### [Exercise aim]
Among the records, find the lines that hold the string "SearchConsole" and return them.

**********

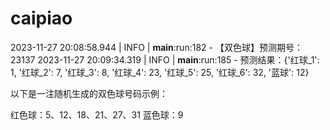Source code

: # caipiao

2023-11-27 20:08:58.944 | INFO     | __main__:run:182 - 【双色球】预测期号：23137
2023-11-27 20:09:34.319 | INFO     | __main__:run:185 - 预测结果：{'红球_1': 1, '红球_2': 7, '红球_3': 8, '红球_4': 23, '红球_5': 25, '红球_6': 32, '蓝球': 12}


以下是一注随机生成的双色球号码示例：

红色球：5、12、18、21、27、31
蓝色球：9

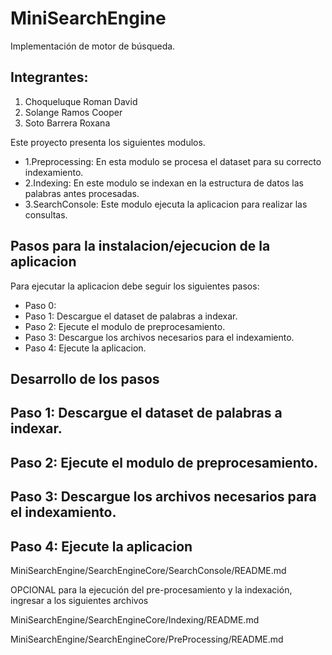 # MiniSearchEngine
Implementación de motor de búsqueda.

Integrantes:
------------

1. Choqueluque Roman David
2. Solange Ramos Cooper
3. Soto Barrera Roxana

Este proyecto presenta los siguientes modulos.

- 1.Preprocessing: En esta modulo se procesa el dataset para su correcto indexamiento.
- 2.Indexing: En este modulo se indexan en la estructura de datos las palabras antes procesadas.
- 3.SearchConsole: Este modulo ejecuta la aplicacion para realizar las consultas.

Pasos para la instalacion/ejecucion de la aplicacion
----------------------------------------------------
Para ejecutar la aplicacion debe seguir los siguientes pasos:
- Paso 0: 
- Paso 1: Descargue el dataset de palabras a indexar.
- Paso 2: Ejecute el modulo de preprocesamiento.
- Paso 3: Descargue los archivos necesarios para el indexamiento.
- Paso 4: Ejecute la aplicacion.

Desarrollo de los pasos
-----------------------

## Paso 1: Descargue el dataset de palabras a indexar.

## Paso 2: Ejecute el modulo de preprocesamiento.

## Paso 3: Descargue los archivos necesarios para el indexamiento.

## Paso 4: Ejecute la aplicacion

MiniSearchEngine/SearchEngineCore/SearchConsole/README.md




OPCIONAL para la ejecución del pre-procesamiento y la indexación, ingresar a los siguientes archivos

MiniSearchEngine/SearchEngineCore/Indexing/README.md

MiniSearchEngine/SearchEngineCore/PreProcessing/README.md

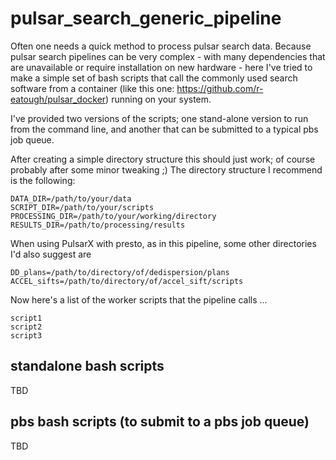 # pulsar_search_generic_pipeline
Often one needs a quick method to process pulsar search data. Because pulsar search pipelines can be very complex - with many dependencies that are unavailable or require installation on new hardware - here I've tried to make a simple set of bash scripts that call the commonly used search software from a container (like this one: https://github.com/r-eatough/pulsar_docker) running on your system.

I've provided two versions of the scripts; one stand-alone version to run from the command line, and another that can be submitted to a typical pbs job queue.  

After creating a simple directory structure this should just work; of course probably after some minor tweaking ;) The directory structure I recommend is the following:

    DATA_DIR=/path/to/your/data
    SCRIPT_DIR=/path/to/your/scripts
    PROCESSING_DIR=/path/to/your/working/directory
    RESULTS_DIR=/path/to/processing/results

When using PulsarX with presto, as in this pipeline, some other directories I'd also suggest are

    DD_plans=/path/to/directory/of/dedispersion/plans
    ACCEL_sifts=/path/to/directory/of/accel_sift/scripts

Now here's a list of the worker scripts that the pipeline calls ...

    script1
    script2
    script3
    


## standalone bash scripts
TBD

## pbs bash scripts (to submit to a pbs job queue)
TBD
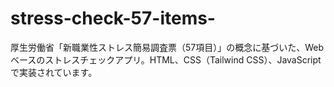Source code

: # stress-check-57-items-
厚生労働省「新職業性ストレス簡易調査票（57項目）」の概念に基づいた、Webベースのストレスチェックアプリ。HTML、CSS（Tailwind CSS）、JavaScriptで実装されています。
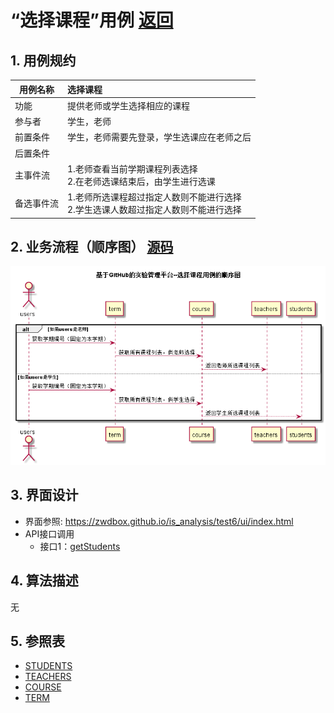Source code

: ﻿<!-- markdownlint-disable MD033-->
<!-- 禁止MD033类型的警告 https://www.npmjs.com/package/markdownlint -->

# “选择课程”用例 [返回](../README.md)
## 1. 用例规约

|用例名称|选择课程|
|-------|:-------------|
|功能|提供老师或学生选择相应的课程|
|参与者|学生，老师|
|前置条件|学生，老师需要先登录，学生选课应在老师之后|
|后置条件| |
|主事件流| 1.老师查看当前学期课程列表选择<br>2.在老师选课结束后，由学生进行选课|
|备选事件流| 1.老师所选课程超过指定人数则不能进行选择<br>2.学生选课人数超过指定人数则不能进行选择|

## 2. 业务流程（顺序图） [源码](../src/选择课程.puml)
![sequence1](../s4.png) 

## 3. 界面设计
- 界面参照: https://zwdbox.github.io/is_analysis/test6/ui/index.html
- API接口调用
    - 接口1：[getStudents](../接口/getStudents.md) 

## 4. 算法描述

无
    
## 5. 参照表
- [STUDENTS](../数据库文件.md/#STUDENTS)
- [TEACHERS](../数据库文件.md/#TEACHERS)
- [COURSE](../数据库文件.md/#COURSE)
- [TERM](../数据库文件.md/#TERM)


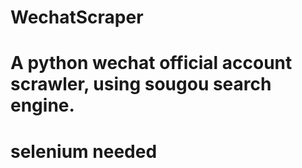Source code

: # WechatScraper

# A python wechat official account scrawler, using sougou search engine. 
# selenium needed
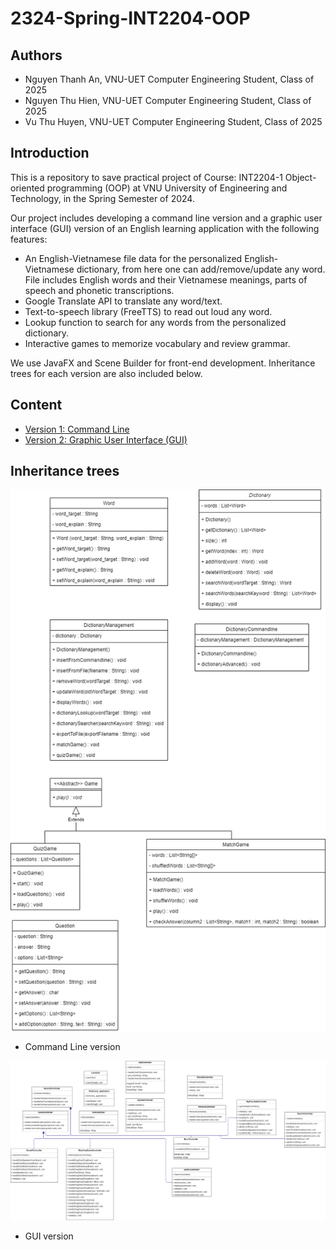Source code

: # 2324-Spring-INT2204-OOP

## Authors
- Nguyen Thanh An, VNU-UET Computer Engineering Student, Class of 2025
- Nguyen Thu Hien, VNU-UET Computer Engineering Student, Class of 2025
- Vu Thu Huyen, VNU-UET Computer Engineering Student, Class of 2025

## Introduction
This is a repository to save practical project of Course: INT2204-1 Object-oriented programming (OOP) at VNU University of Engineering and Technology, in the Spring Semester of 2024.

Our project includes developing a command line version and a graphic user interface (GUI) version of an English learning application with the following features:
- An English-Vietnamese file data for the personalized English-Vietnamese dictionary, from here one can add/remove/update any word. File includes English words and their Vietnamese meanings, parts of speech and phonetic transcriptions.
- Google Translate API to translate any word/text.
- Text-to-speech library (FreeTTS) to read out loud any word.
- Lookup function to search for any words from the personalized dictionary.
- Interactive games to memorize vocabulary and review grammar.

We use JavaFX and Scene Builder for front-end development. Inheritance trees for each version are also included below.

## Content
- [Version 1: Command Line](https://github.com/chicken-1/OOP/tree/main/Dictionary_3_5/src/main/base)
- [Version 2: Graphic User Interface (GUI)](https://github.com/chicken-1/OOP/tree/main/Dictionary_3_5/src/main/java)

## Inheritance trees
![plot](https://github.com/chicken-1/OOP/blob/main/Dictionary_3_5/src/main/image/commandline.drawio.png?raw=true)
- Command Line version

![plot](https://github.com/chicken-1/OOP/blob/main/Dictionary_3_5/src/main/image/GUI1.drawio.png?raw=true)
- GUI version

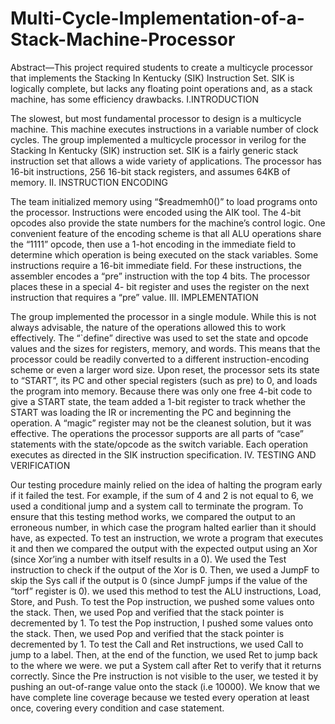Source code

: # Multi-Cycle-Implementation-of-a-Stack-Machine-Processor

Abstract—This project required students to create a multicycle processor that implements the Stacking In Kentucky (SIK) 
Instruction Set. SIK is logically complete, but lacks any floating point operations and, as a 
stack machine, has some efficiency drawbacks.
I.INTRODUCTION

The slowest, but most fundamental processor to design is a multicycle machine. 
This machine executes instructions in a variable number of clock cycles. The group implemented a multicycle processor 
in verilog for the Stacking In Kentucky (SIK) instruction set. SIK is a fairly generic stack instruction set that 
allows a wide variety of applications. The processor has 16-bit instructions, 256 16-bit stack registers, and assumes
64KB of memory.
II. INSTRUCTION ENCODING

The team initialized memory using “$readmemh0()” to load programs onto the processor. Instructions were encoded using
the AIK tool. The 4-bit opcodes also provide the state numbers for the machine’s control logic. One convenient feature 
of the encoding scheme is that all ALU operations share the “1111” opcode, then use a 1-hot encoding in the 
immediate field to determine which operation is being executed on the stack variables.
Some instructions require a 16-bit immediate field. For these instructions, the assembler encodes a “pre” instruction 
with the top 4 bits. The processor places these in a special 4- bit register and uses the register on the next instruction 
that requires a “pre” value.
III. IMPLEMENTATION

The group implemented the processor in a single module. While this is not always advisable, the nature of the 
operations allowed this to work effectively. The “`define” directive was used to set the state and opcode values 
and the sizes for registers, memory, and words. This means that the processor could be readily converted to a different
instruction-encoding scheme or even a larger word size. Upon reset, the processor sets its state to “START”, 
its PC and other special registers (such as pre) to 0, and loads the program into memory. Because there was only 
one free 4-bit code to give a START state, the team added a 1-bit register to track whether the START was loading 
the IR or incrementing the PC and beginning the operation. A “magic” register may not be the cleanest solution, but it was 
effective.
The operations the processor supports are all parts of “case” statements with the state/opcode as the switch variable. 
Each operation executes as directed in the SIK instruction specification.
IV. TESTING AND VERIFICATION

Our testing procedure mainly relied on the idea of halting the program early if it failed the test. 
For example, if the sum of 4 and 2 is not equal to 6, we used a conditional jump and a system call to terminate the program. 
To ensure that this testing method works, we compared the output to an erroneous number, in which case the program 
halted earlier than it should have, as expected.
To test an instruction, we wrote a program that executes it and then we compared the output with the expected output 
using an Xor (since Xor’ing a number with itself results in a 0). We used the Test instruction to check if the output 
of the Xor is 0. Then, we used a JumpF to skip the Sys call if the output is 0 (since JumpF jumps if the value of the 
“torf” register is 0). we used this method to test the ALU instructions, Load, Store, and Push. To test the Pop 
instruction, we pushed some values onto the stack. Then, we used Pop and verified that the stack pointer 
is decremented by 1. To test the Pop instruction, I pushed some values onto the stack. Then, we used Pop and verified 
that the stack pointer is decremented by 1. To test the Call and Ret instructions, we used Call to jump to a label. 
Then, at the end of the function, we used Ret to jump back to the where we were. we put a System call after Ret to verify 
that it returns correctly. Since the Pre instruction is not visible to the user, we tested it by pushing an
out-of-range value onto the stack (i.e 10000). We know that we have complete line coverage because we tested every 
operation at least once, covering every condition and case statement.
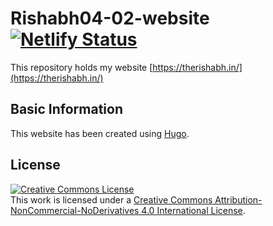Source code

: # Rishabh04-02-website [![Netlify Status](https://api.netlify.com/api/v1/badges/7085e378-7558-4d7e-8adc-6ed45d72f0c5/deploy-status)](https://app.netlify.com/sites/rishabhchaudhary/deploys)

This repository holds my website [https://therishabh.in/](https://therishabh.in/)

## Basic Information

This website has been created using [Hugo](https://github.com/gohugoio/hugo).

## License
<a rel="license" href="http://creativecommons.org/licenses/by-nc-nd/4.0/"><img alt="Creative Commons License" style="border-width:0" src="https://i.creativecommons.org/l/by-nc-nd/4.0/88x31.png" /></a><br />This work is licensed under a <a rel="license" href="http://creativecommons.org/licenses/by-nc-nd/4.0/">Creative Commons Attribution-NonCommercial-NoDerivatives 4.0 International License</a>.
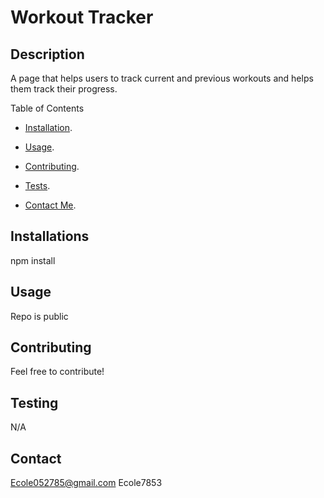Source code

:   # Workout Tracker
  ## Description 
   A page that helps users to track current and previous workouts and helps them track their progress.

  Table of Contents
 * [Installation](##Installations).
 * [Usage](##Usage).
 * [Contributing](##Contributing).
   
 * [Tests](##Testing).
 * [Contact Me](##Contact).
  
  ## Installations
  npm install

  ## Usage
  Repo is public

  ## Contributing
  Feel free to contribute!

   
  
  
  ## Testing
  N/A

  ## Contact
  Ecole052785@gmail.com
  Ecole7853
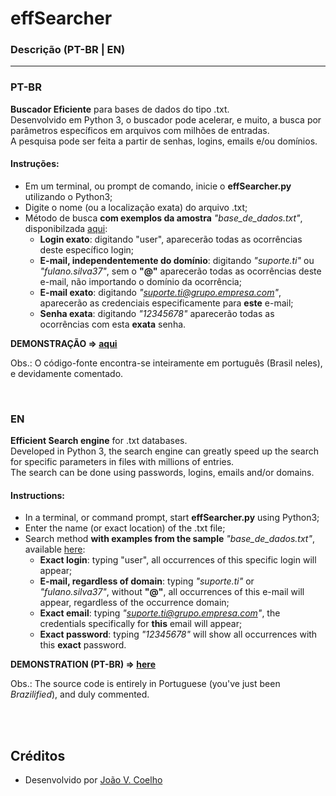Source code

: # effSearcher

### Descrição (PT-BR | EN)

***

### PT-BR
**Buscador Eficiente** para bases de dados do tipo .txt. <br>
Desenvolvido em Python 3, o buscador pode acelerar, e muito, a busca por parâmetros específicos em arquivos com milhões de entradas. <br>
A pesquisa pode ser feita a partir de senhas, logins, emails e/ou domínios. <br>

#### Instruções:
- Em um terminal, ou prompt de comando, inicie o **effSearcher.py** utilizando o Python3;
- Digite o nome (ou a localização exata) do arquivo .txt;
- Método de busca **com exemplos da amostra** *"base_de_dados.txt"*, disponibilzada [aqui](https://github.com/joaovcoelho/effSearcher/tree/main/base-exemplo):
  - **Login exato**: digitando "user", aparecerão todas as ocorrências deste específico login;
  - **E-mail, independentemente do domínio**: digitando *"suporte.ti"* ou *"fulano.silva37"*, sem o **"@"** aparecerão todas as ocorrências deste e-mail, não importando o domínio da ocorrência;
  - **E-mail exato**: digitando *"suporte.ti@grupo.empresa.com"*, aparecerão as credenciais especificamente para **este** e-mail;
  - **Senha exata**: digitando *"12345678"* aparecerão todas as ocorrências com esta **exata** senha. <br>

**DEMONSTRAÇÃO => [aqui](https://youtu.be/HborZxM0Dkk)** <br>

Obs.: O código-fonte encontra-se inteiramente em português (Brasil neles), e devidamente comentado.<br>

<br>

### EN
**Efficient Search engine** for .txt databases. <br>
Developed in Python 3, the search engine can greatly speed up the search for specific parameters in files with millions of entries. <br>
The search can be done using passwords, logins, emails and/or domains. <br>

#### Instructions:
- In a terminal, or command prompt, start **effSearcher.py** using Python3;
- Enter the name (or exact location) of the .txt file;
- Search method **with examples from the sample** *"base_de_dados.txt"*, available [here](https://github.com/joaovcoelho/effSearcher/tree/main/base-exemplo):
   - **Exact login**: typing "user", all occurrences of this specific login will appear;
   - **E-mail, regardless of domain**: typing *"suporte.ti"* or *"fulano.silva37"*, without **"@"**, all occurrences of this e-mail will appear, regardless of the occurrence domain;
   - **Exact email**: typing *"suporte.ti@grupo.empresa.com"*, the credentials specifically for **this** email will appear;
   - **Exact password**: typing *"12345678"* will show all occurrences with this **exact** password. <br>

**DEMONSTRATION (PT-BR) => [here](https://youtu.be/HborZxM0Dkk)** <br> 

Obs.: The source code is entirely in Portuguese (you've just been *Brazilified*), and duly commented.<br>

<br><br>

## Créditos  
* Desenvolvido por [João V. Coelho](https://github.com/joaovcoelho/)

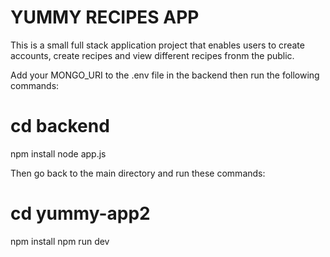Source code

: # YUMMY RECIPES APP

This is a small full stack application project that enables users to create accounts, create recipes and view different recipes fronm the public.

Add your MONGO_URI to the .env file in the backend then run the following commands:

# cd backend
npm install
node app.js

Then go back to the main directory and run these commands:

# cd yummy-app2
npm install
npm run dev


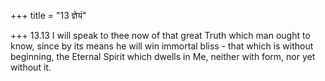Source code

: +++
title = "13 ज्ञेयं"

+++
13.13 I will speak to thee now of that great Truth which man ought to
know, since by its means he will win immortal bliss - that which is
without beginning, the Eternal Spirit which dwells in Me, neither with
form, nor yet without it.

**********

### [Solution to this exercise]
- 3.SearchConsole: Este modulo ejecuta la aplicacion para realizar las consultas.
MiniSearchEngine/SearchEngineCore/SearchConsole/README.md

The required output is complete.